WHAT YOU WILL DO
After reading each line of the entries, give the number of lines that contain "available" and nothing else.

———

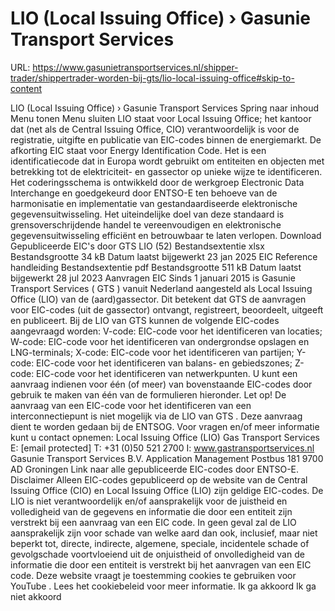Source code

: # LIO (Local Issuing Office) › Gasunie Transport Services

URL: https://www.gasunietransportservices.nl/shipper-trader/shippertrader-worden-bij-gts/lio-local-issuing-office#skip-to-content

LIO (Local Issuing Office) › Gasunie Transport Services
Spring naar inhoud
Menu tonen
Menu sluiten
LIO staat voor Local Issuing Office; het kantoor dat (net als de Central Issuing Office, CIO) verantwoordelijk is voor de registratie, uitgifte en publicatie van EIC-codes binnen de energiemarkt.
De afkorting EIC staat voor Energy Identification Code. Het is een identificatiecode dat in Europa wordt gebruikt om entiteiten en objecten met betrekking tot de elektriciteit- en gassector op unieke wijze te identificeren. Het coderingsschema is ontwikkeld door de werkgroep Electronic Data Interchange en goedgekeurd door ENTSO-E ten behoeve van de harmonisatie en implementatie van gestandaardiseerde elektronische gegevensuitwisseling. Het uiteindelijke doel van deze standaard is grensoverschrijdende handel te vereenvoudigen en elektronische gegevensuitwisseling efficiënt en betrouwbaar te laten verlopen.
Download
Gepubliceerde EIC's door GTS LIO (52)
Bestandsextentie
xlsx
Bestandsgrootte
34 kB
Datum laatst bijgewerkt
23 jan 2025
EIC Reference handleiding
Bestandsextentie
pdf
Bestandsgrootte
511 kB
Datum laatst bijgewerkt
28 jul 2023
Aanvragen EIC
Sinds 1 januari 2015 is
Gasunie Transport Services
(
GTS
) vanuit Nederland aangesteld als Local Issuing Office (LIO) van de (aard)gassector. Dit betekent dat
GTS
de aanvragen voor EIC-codes (uit de gassector) ontvangt, registreert, beoordeelt, uitgeeft en publiceert. Bij de LIO van
GTS
kunnen de volgende EIC-codes aangevraagd worden:
V-code: EIC-code voor het identificeren van locaties;
W-code: EIC-code voor het identificeren van ondergrondse opslagen en LNG-terminals;
X-code: EIC-code voor het identificeren van partijen;
Y-code: EIC-code voor het identificeren van balans- en gebiedszones;
Z-code: EIC-code voor het identificeren van netwerkpunten.
U kunt een aanvraag indienen voor één (of meer) van bovenstaande EIC-codes door gebruik te maken van één van de formulieren hieronder. Let op! De aanvraag van een EIC-code voor het identificeren van een
interconnectiepunt
is niet mogelijk via de LIO van
GTS
. Deze aanvraag dient te worden gedaan bij de ENTSOG.
Voor vragen en/of meer informatie kunt u contact opnemen:
Local Issuing Office (LIO)
Gas
Transport Services
E:
[email protected]
T: +31 (0)50 521 2700
I:
www.gastransportservices.nl
Gasunie Transport Services
B.V.
Application Management
Postbus 181
9700 AD Groningen
Link naar alle gepubliceerde EIC-codes door ENTSO-E.
Disclaimer
Alleen EIC-codes gepubliceerd op de website van de Central Issuing Office (CIO) en Local Issuing Office (LIO) zijn geldige EIC-codes.
De LIO is niet verantwoordelijk en/of aansprakelijk voor de juistheid en volledigheid van de gegevens en informatie die door een entiteit zijn verstrekt bij een aanvraag van een EIC code.
In geen geval zal de LIO aansprakelijk zijn voor schade van welke aard dan ook, inclusief, maar niet beperkt tot, directe, indirecte, algemene, speciale, incidentele schade of gevolgschade voortvloeiend uit de onjuistheid of onvolledigheid van de informatie die door een entiteit is verstrekt bij het aanvragen van een EIC code.
Deze website vraagt je toestemming cookies te gebruiken voor
YouTube
. Lees het
cookiebeleid
voor meer informatie.
Ik ga akkoord
Ik ga niet akkoord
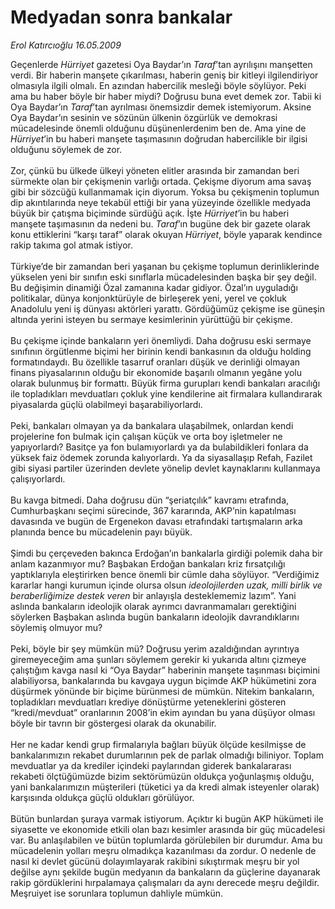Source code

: # Medyadan sonra bankalar

*Erol Katırcıoğlu 16.05.2009*

<div class="taraf_structure_2col_1zq">
<div class="margen_n">



 <p>Geçenlerde <i>Hürriyet</i> gazetesi Oya Baydar’ın <i>Taraf</i>’tan ayrılışını manşetten verdi. Bir haberin manşete çıkarılması, haberin geniş bir kitleyi ilgilendiriyor olmasıyla ilgili olmalı. En azından habercilik mesleği böyle söylüyor. Peki ama bu haber böyle bir haber miydi? Doğrusu buna evet demek zor. Tabii ki Oya Baydar’ın <i>Taraf</i>’tan ayrılması önemsizdir demek istemiyorum. Aksine Oya Baydar’ın sesinin ve sözünün ülkenin özgürlük ve demokrasi mücadelesinde önemli olduğunu düşünenlerdenim ben de. Ama yine de <i>Hürriyet</i>’in bu haberi manşete taşımasının doğrudan habercilikle bir ilgisi olduğunu söylemek de zor. <br/><br/>Zor, çünkü bu ülkede ülkeyi yöneten elitler arasında bir zamandan beri sürmekte olan bir çekişmenin varlığı ortada. Çekişme diyorum ama savaş gibi bir sözcüğü kullanmamak için diyorum. Yoksa bu çekişmenin toplumun dip akıntılarında neye tekabül ettiği bir yana yüzeyinde özellikle medyada büyük bir çatışma biçiminde sürdüğü açık. İşte <i>Hürriyet</i>’in bu haberi manşete taşımasının da nedeni bu. <i>Taraf</i>’ın bugüne dek bir gazete olarak konu ettiklerini “karşı taraf” olarak okuyan <i>Hürriyet</i>, böyle yaparak kendince rakip takıma gol atmak istiyor. <br/><br/>Türkiye’de bir zamandan beri yaşanan bu çekişme toplumun derinliklerinde yükselen yeni bir sınıfın eski sınıflarla mücadelesinden başka bir şey değil. Bu değişimin dinamiği Özal zamanına kadar gidiyor. Özal’ın uyguladığı politikalar, dünya konjonktürüyle de birleşerek yeni, yerel ve çokluk Anadolulu yeni iş dünyası aktörleri yarattı. Gördüğümüz çekişme ise güneşin altında yerini isteyen bu sermaye kesimlerinin yürüttüğü bir çekişme. <br/><br/>Bu çekişme içinde bankaların yeri önemliydi. Daha doğrusu eski sermaye sınıfının örgütlenme biçimi her birinin kendi bankasının da olduğu holding formatındaydı. Bu özellikle tasarruf oranları düşük ve derinliği olmayan finans piyasalarının olduğu bir ekonomide başarılı olmanın yegâne yolu olarak bulunmuş bir formattı. Büyük firma gurupları kendi bankaları aracılığı ile topladıkları mevduatları çokluk yine kendilerine ait firmalara kullandırarak piyasalarda güçlü olabilmeyi başarabiliyorlardı. <br/><br/>Peki, bankaları olmayan ya da bankalara ulaşabilmek, onlardan kendi projelerine fon bulmak için çalışan küçük ve orta boy işletmeler ne yapıyorlardı? Basitçe ya fon bulamıyorlardı ya da bulabildikleri fonlara da yüksek faiz ödemek zorunda kalıyorlardı. Ya da siyasallaşıp Refah, Fazilet gibi siyasi partiler üzerinden devlete yönelip devlet kaynaklarını kullanmaya çalışıyorlardı. <br/><br/>Bu kavga bitmedi. Daha doğrusu dün “şeriatçılık” kavramı etrafında, Cumhurbaşkanı seçimi sürecinde, 367 kararında, AKP’nin kapatılması davasında ve bugün de Ergenekon davası etrafındaki tartışmaların arka planında bence bu mücadelenin payı büyük. <br/><br/>Şimdi bu çerçeveden bakınca Erdoğan’ın bankalarla girdiği polemik daha bir anlam kazanmıyor mu? Başbakan Erdoğan bankaları kriz fırsatçılığı yaptıklarıyla eleştirirken bence önemli bir cümle daha söylüyor. “Verdiğimiz kararlar hangi kurumun içinde olursa olsun <i>ideolojilerden uzak, milli birlik ve beraberliğimize destek veren</i> bir anlayışla desteklememiz lazım”. Yani aslında bankaların ideolojik olarak ayrımcı davranmamaları gerektiğini söylerken Başbakan aslında bugün bankaların ideolojik davrandıklarını söylemiş olmuyor mu? <br/><br/>Peki, böyle bir şey mümkün mü? Doğrusu yerim azaldığından ayrıntıya giremeyeceğim ama şunları söylemem gerekir ki yukarıda altını çizmeye çalıştığım kavga nasıl ki “Oya Baydar” haberinin manşete taşınması biçimini alabiliyorsa, bankalarında bu kavgaya uygun biçimde AKP hükümetini zora düşürmek yönünde bir biçime bürünmesi de mümkün. Nitekim bankaların, topladıkları mevduatları krediye dönüştürme yeteneklerini gösteren “kredi/mevduat” oranlarının 2008’in ekim ayından bu yana düşüyor olması böyle bir tavrın bir göstergesi olarak da okunabilir. <br/><br/>Her ne kadar kendi grup firmalarıyla bağları büyük ölçüde kesilmişse de bankalarımızın rekabet durumlarının pek de parlak olmadığı biliniyor. Toplam mevduatlar ya da krediler içindeki paylarından giderek bankalararası rekabeti ölçtüğümüzde bizim sektörümüzün oldukça yoğunlaşmış olduğu, yani bankalarımızın müşterileri (tüketici ya da kredi almak isteyenler olarak) karşısında oldukça güçlü oldukları görülüyor. <br/><br/>Bütün bunlardan şuraya varmak istiyorum. Açıktır ki bugün AKP hükümeti ile siyasette ve ekonomide etkili olan bazı kesimler arasında bir güç mücadelesi var. Bu anlaşılabilen ve bütün toplumlarda görülebilen bir durumdur. Ama bu mücadelenin yolları meşru olmadıkça kazanılması da zordur. O nedenle de nasıl ki devlet gücünü dolayımlayarak rakibini sıkıştırmak meşru bir yol değilse aynı şekilde bugün medyanın da bankaların da güçlerine dayanarak rakip gördüklerini hırpalamaya çalışmaları da aynı derecede meşru değildir. Meşruiyet ise sorunlara toplumun dahliyle mümkün.</p>

<br/>


<div id="taraf_not">
</div>

</div>


</div>
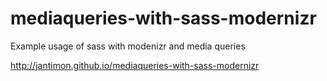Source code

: mediaqueries-with-sass-modernizr
================================

Example usage of sass with modenizr and media queries

http://jantimon.github.io/mediaqueries-with-sass-modernizr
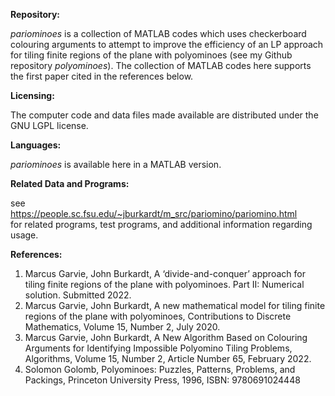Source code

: <b>Repository:</b>

<em>pariominoes</em> is a collection of MATLAB codes which uses checkerboard colouring arguments to attempt to improve the efficiency of an LP approach for tiling finite regions of the plane with polyominoes (see my Github repository <em>polyominoes</em>). The collection of MATLAB codes here supports the first paper cited in the references below.

<b>Licensing:</b>

The computer code and data files made available are distributed under the GNU LGPL license.

<b>Languages:</b>

<em>pariominoes</em> is available here in a MATLAB version.

<b>Related Data and Programs:</b>

see <br>https://people.sc.fsu.edu/~jburkardt/m_src/pariomino/pariomino.html
<br>for related programs, test programs, and additional information regarding usage.

<b>References:</b>

<ol>
<li>Marcus Garvie, John Burkardt,
A ‘divide-and-conquer’ approach for tiling finite regions of
the plane with polyominoes. Part II: Numerical solution.
Submitted 2022. </li>
  
<li>Marcus Garvie, John Burkardt,
A new mathematical model for tiling finite regions of the plane with polyominoes,
Contributions to Discrete Mathematics,
Volume 15, Number 2, July 2020.</li>
  
<li>Marcus Garvie, John Burkardt,
A New Algorithm Based on Colouring Arguments for Identifying Impossible Polyomino Tiling Problems,
Algorithms, Volume 15, Number 2, Article Number 65, February 2022.</li>

<li>Solomon Golomb,
Polyominoes: Puzzles, Patterns, Problems, and Packings,
Princeton University Press, 1996,
ISBN: 9780691024448</li>
</ol>
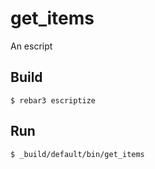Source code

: get_items
=====

An escript

Build
-----

    $ rebar3 escriptize

Run
---

    $ _build/default/bin/get_items
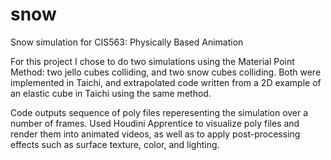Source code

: # snow
Snow simulation for CIS563: Physically Based Animation

For this project I chose to do two simulations using the Material Point Method: two jello cubes colliding, and two snow cubes colliding. Both were implemented in Taichi, and extrapolated code written from a 2D example of an elastic cube in Taichi using the same method. 

Code outputs sequence of poly files reperesenting the simulation over a number of frames. Used Houdini Apprentice to visualize poly files and render them into animated videos, as well as to apply post-processing effects such as surface texture, color, and lighting.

———

REPLY TO THE TASK
2